__Work task__. Output every line below exactly.
Record extracts section start
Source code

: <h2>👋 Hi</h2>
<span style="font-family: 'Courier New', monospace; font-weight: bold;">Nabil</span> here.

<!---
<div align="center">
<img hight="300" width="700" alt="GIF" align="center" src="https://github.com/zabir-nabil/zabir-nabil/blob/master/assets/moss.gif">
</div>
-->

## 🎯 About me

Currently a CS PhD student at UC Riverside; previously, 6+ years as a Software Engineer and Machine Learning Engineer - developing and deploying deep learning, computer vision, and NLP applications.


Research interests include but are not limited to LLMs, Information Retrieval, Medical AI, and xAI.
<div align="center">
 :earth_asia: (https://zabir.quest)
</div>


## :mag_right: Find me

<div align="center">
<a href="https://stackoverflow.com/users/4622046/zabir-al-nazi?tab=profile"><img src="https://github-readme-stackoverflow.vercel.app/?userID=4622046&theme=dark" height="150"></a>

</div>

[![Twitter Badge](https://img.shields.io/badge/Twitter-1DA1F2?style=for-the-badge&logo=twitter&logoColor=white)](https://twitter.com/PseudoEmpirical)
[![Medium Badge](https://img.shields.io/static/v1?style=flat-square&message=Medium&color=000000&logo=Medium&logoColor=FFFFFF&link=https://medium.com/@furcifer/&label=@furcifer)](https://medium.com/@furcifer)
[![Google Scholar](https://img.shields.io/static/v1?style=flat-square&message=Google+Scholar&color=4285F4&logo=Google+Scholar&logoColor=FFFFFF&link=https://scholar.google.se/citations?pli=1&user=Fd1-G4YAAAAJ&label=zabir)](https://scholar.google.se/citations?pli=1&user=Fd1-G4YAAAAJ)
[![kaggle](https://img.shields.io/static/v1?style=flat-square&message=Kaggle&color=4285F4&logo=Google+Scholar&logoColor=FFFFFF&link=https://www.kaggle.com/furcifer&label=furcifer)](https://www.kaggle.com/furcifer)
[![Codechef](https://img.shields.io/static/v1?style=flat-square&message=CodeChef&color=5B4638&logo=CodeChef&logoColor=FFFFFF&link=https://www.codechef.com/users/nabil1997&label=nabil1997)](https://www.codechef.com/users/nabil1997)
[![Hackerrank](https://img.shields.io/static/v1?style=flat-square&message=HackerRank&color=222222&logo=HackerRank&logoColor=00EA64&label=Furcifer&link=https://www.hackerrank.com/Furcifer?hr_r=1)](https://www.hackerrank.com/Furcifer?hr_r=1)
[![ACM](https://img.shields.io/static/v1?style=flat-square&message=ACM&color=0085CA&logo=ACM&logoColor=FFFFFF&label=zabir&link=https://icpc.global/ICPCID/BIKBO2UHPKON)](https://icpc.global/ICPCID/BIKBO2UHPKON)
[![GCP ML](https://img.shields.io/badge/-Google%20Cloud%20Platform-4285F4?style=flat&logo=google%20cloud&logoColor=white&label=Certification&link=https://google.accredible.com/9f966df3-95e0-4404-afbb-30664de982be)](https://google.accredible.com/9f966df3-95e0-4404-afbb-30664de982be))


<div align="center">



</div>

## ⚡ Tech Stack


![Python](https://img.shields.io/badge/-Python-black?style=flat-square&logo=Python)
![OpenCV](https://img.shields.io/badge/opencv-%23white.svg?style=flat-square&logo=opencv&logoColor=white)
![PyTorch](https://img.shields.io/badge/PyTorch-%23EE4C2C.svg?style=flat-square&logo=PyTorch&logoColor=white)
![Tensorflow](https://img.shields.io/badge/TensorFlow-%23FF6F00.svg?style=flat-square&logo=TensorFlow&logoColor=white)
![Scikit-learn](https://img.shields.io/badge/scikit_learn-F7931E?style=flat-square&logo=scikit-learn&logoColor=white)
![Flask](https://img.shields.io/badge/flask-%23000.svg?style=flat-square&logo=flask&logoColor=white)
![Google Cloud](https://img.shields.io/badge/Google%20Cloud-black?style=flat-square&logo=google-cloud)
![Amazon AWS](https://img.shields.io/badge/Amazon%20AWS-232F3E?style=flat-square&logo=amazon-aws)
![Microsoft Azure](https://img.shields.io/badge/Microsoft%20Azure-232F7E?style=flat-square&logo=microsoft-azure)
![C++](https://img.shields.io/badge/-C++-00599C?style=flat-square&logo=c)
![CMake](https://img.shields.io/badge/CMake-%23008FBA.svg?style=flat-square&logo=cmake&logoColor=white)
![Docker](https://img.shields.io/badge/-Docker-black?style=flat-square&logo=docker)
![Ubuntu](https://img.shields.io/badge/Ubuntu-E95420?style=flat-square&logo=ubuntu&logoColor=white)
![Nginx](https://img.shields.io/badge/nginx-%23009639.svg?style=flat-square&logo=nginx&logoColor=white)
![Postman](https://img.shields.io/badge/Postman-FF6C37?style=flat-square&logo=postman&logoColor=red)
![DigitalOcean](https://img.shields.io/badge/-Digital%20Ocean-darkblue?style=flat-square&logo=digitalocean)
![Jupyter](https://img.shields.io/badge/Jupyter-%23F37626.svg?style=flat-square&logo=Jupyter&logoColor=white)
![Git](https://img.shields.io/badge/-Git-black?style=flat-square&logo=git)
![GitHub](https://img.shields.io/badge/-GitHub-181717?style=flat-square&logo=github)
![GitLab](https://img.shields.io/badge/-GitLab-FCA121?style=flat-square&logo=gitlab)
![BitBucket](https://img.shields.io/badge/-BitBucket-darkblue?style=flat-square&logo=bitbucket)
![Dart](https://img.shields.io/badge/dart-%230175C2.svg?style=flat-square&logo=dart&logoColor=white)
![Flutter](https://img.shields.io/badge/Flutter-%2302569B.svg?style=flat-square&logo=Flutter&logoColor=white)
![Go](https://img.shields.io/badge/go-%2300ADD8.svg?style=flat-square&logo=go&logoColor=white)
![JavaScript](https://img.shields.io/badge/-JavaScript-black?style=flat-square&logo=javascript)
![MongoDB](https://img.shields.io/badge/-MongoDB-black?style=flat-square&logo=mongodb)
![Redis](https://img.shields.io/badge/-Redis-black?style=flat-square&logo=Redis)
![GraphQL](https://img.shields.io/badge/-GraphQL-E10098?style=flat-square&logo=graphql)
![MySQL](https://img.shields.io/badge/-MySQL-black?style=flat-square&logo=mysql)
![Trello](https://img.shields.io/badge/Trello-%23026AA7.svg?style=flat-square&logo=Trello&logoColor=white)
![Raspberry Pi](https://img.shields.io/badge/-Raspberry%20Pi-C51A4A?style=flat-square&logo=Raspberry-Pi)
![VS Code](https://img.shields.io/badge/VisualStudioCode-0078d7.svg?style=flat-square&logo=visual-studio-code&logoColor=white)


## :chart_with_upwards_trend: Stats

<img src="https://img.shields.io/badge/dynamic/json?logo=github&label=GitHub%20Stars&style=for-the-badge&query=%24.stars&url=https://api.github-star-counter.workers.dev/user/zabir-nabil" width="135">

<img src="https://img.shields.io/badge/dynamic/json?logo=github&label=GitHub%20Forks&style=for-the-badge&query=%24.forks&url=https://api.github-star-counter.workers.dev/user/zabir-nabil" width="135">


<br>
Record extracts section end
__Reply to the exercise__.
Source code

: <h2>👋 Hi</h2>
<span style="font-family: 'Courier New', monospace; font-weight: bold;">Nabil</span> here.

<!---
<div align="center">
<img hight="300" width="700" alt="GIF" align="center" src="https://github.com/zabir-nabil/zabir-nabil/blob/master/assets/moss.gif">
</div>
-->

## 🎯 About me

Currently a CS PhD student at UC Riverside; previously, 6+ years as a Software Engineer and Machine Learning Engineer - developing and deploying deep learning, computer vision, and NLP applications.


Research interests include but are not limited to LLMs, Information Retrieval, Medical AI, and xAI.
<div align="center">
 :earth_asia: (https://zabir.quest)
</div>


## :mag_right: Find me

<div align="center">
<a href="https://stackoverflow.com/users/4622046/zabir-al-nazi?tab=profile"><img src="https://github-readme-stackoverflow.vercel.app/?userID=4622046&theme=dark" height="150"></a>

</div>

[![Twitter Badge](https://img.shields.io/badge/Twitter-1DA1F2?style=for-the-badge&logo=twitter&logoColor=white)](https://twitter.com/PseudoEmpirical)
[![Medium Badge](https://img.shields.io/static/v1?style=flat-square&message=Medium&color=000000&logo=Medium&logoColor=FFFFFF&link=https://medium.com/@furcifer/&label=@furcifer)](https://medium.com/@furcifer)
[![Google Scholar](https://img.shields.io/static/v1?style=flat-square&message=Google+Scholar&color=4285F4&logo=Google+Scholar&logoColor=FFFFFF&link=https://scholar.google.se/citations?pli=1&user=Fd1-G4YAAAAJ&label=zabir)](https://scholar.google.se/citations?pli=1&user=Fd1-G4YAAAAJ)
[![kaggle](https://img.shields.io/static/v1?style=flat-square&message=Kaggle&color=4285F4&logo=Google+Scholar&logoColor=FFFFFF&link=https://www.kaggle.com/furcifer&label=furcifer)](https://www.kaggle.com/furcifer)
[![Codechef](https://img.shields.io/static/v1?style=flat-square&message=CodeChef&color=5B4638&logo=CodeChef&logoColor=FFFFFF&link=https://www.codechef.com/users/nabil1997&label=nabil1997)](https://www.codechef.com/users/nabil1997)
[![Hackerrank](https://img.shields.io/static/v1?style=flat-square&message=HackerRank&color=222222&logo=HackerRank&logoColor=00EA64&label=Furcifer&link=https://www.hackerrank.com/Furcifer?hr_r=1)](https://www.hackerrank.com/Furcifer?hr_r=1)
[![ACM](https://img.shields.io/static/v1?style=flat-square&message=ACM&color=0085CA&logo=ACM&logoColor=FFFFFF&label=zabir&link=https://icpc.global/ICPCID/BIKBO2UHPKON)](https://icpc.global/ICPCID/BIKBO2UHPKON)
[![GCP ML](https://img.shields.io/badge/-Google%20Cloud%20Platform-4285F4?style=flat&logo=google%20cloud&logoColor=white&label=Certification&link=https://google.accredible.com/9f966df3-95e0-4404-afbb-30664de982be)](https://google.accredible.com/9f966df3-95e0-4404-afbb-30664de982be))


<div align="center">



</div>

## ⚡ Tech Stack


![Python](https://img.shields.io/badge/-Python-black?style=flat-square&logo=Python)
![OpenCV](https://img.shields.io/badge/opencv-%23white.svg?style=flat-square&logo=opencv&logoColor=white)
![PyTorch](https://img.shields.io/badge/PyTorch-%23EE4C2C.svg?style=flat-square&logo=PyTorch&logoColor=white)
![Tensorflow](https://img.shields.io/badge/TensorFlow-%23FF6F00.svg?style=flat-square&logo=TensorFlow&logoColor=white)
![Scikit-learn](https://img.shields.io/badge/scikit_learn-F7931E?style=flat-square&logo=scikit-learn&logoColor=white)
![Flask](https://img.shields.io/badge/flask-%23000.svg?style=flat-square&logo=flask&logoColor=white)
![Google Cloud](https://img.shields.io/badge/Google%20Cloud-black?style=flat-square&logo=google-cloud)
![Amazon AWS](https://img.shields.io/badge/Amazon%20AWS-232F3E?style=flat-square&logo=amazon-aws)
![Microsoft Azure](https://img.shields.io/badge/Microsoft%20Azure-232F7E?style=flat-square&logo=microsoft-azure)
![C++](https://img.shields.io/badge/-C++-00599C?style=flat-square&logo=c)
![CMake](https://img.shields.io/badge/CMake-%23008FBA.svg?style=flat-square&logo=cmake&logoColor=white)
![Docker](https://img.shields.io/badge/-Docker-black?style=flat-square&logo=docker)
![Ubuntu](https://img.shields.io/badge/Ubuntu-E95420?style=flat-square&logo=ubuntu&logoColor=white)
![Nginx](https://img.shields.io/badge/nginx-%23009639.svg?style=flat-square&logo=nginx&logoColor=white)
![Postman](https://img.shields.io/badge/Postman-FF6C37?style=flat-square&logo=postman&logoColor=red)
![DigitalOcean](https://img.shields.io/badge/-Digital%20Ocean-darkblue?style=flat-square&logo=digitalocean)
![Jupyter](https://img.shields.io/badge/Jupyter-%23F37626.svg?style=flat-square&logo=Jupyter&logoColor=white)
![Git](https://img.shields.io/badge/-Git-black?style=flat-square&logo=git)
![GitHub](https://img.shields.io/badge/-GitHub-181717?style=flat-square&logo=github)
![GitLab](https://img.shields.io/badge/-GitLab-FCA121?style=flat-square&logo=gitlab)
![BitBucket](https://img.shields.io/badge/-BitBucket-darkblue?style=flat-square&logo=bitbucket)
![Dart](https://img.shields.io/badge/dart-%230175C2.svg?style=flat-square&logo=dart&logoColor=white)
![Flutter](https://img.shields.io/badge/Flutter-%2302569B.svg?style=flat-square&logo=Flutter&logoColor=white)
![Go](https://img.shields.io/badge/go-%2300ADD8.svg?style=flat-square&logo=go&logoColor=white)
![JavaScript](https://img.shields.io/badge/-JavaScript-black?style=flat-square&logo=javascript)
![MongoDB](https://img.shields.io/badge/-MongoDB-black?style=flat-square&logo=mongodb)
![Redis](https://img.shields.io/badge/-Redis-black?style=flat-square&logo=Redis)
![GraphQL](https://img.shields.io/badge/-GraphQL-E10098?style=flat-square&logo=graphql)
![MySQL](https://img.shields.io/badge/-MySQL-black?style=flat-square&logo=mysql)
![Trello](https://img.shields.io/badge/Trello-%23026AA7.svg?style=flat-square&logo=Trello&logoColor=white)
![Raspberry Pi](https://img.shields.io/badge/-Raspberry%20Pi-C51A4A?style=flat-square&logo=Raspberry-Pi)
![VS Code](https://img.shields.io/badge/VisualStudioCode-0078d7.svg?style=flat-square&logo=visual-studio-code&logoColor=white)


## :chart_with_upwards_trend: Stats

<img src="https://img.shields.io/badge/dynamic/json?logo=github&label=GitHub%20Stars&style=for-the-badge&query=%24.stars&url=https://api.github-star-counter.workers.dev/user/zabir-nabil" width="135">

<img src="https://img.shields.io/badge/dynamic/json?logo=github&label=GitHub%20Forks&style=for-the-badge&query=%24.forks&url=https://api.github-star-counter.workers.dev/user/zabir-nabil" width="135">


<br>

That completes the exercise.